▶ **Exercise prompt**: Reprint each record exactly. Pictures are not reprinted.

····················

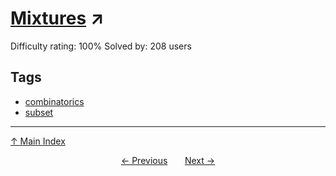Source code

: # [Mixtures](https://projecteuler.net/problem=478) ↗️

Difficulty rating: 100%
Solved by: 208 users
## Tags

- [combinatorics](../tags/combinatorics.md)
- [subset](../tags/subset.md)



---

[↑ Main Index](../README.md)


<div align=center><a href='477.md'>← Previous</a> &nbsp;&nbsp; &nbsp;&nbsp;  <a href='479.md'>Next →</a></div>
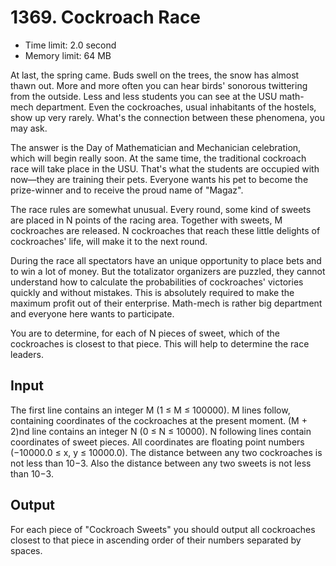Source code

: # 1369. Cockroach Race
 * Time limit: 2.0 second
 * Memory limit: 64 MB

At last, the spring came. Buds swell on the trees, the snow has almost thawn out. More and more often you can hear birds' sonorous twittering from the outside. Less and less students you can see at the USU math-mech department. Even the cockroaches, usual inhabitants of the hostels, show up very rarely.
What's the connection between these phenomena, you may ask.

The answer is the Day of Mathematician and Mechanician celebration, which will begin really soon. At the same time, the traditional cockroach race will take place in the USU. That's what the students are occupied with now—they are training their pets. Everyone wants his pet to become the prize-winner and to receive the proud name of "Magaz".

The race rules are somewhat unusual. Every round, some kind of sweets are placed in N points of the racing area. Together with sweets, M cockroaches are released. N cockroaches that reach these little delights of cockroaches' life, will make it to the next round.

During the race all spectators have an unique opportunity to place bets and to win a lot of money. But the totalizator organizers are puzzled, they cannot understand how to calculate the probabilities of cockroaches' victories quickly and without mistakes. This is absolutely required to make the maximum profit out of their enterprise. Math-mech is rather big department and everyone here wants to participate.

You are to determine, for each of N pieces of sweet, which of the cockroaches is closest to that piece. This will help to determine the race leaders.
## Input
The first line contains an integer M (1 ≤ M ≤ 100000). M lines follow, containing coordinates of the cockroaches at the present moment. (M + 2)nd line contains an integer N (0 ≤ N ≤ 10000). N following lines contain coordinates of sweet pieces. All coordinates are floating point numbers (−10000.0 ≤ x, y ≤ 10000.0). The distance between any two cockroaches is not less than 10−3. Also the distance between any two sweets is not less than 10−3.
## Output
For each piece of "Cockroach Sweets" you should output all cockroaches closest to that piece in ascending order of their numbers separated by spaces.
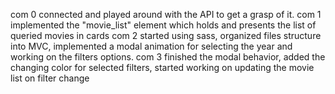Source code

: com 0 
    connected and played around with the API to get a grasp of it.
com 1
    implemented the "movie_list" element which holds and presents the list of queried movies in cards
com 2
    started using sass, organized files structure into MVC, implemented a modal animation for selecting the year and working on the filters options.
com 3 
    finished the modal behavior, added the changing color for selected filters, started working on updating the movie list on filter change



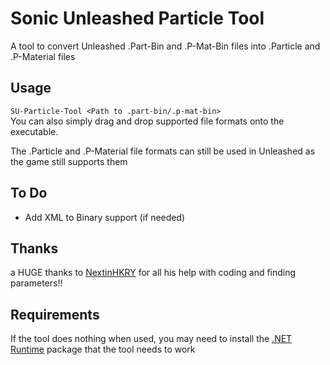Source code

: # Sonic Unleashed Particle Tool
A tool to convert Unleashed .Part-Bin and .P-Mat-Bin files into .Particle and .P-Material files

## Usage
`SU-Particle-Tool <Path to .part-bin/.p-mat-bin>`\
You can also simply drag and drop supported file formats onto the executable.

The .Particle and .P-Material file formats can still be used in Unleashed as the game still supports them

## To Do
- Add XML to Binary support (if needed)

## Thanks
a HUGE thanks to [NextinHKRY](https://github.com/NextinMono) for all his help with coding and finding parameters!!

## Requirements
If the tool does nothing when used, you may need to install the [.NET Runtime](https://aka.ms/dotnet-core-applaunch?missing_runtime=true&arch=x64&rid=win10-x64&apphost_version=8.0) package that the tool needs to work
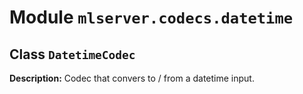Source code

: # Module `mlserver.codecs.datetime`


## Class `DatetimeCodec`


**Description:**
Codec that convers to / from a datetime input.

····················

▶ **Reply**:
Source code

: # [Mixtures](https://projecteuler.net/problem=478) ↗️

Difficulty rating: 100%
Solved by: 208 users
## Tags

- [combinatorics](../tags/combinatorics.md)
- [subset](../tags/subset.md)



---

[↑ Main Index](../README.md)


<div align=center><a href='477.md'>← Previous</a> &nbsp;&nbsp; &nbsp;&nbsp;  <a href='479.md'>Next →</a></div>
Source code

: # 1369. Cockroach Race
 * Time limit: 2.0 second
 * Memory limit: 64 MB

At last, the spring came. Buds swell on the trees, the snow has almost thawn out. More and more often you can hear birds' sonorous twittering from the outside. Less and less students you can see at the USU math-mech department. Even the cockroaches, usual inhabitants of the hostels, show up very rarely.
What's the connection between these phenomena, you may ask.

The answer is the Day of Mathematician and Mechanician celebration, which will begin really soon. At the same time, the traditional cockroach race will take place in the USU. That's what the students are occupied with now—they are training their pets. Everyone wants his pet to become the prize-winner and to receive the proud name of "Magaz".

The race rules are somewhat unusual. Every round, some kind of sweets are placed in N points of the racing area. Together with sweets, M cockroaches are released. N cockroaches that reach these little delights of cockroaches' life, will make it to the next round.

During the race all spectators have an unique opportunity to place bets and to win a lot of money. But the totalizator organizers are puzzled, they cannot understand how to calculate the probabilities of cockroaches' victories quickly and without mistakes. This is absolutely required to make the maximum profit out of their enterprise. Math-mech is rather big department and everyone here wants to participate.

You are to determine, for each of N pieces of sweet, which of the cockroaches is closest to that piece. This will help to determine the race leaders.
## Input
The first line contains an integer M (1 ≤ M ≤ 100000). M lines follow, containing coordinates of the cockroaches at the present moment. (M + 2)nd line contains an integer N (0 ≤ N ≤ 10000). N following lines contain coordinates of sweet pieces. All coordinates are floating point numbers (−10000.0 ≤ x, y ≤ 10000.0). The distance between any two cockroaches is not less than 10−3. Also the distance between any two sweets is not less than 10−3.
## Output
For each piece of "Cockroach Sweets" you should output all cockroaches closest to that piece in ascending order of their numbers separated by spaces.
Source code

: com 0 
    connected and played around with the API to get a grasp of it.
com 1
    implemented the "movie_list" element which holds and presents the list of queried movies in cards
com 2
    started using sass, organized files structure into MVC, implemented a modal animation for selecting the year and working on the filters options.
com 3 
    finished the modal behavior, added the changing color for selected filters, started working on updating the movie list on filter change



Source code

: # Sonic Unleashed Particle Tool
A tool to convert Unleashed .Part-Bin and .P-Mat-Bin files into .Particle and .P-Material files

## Usage
`SU-Particle-Tool <Path to .part-bin/.p-mat-bin>`\
You can also simply drag and drop supported file formats onto the executable.

The .Particle and .P-Material file formats can still be used in Unleashed as the game still supports them

## To Do
- Add XML to Binary support (if needed)

## Thanks
a HUGE thanks to [NextinHKRY](https://github.com/NextinMono) for all his help with coding and finding parameters!!

## Requirements
If the tool does nothing when used, you may need to install the [.NET Runtime](https://aka.ms/dotnet-core-applaunch?missing_runtime=true&arch=x64&rid=win10-x64&apphost_version=8.0) package that the tool needs to work
Source code

: # Module `mlserver.codecs.datetime`


## Class `DatetimeCodec`


**Description:**
Codec that convers to / from a datetime input.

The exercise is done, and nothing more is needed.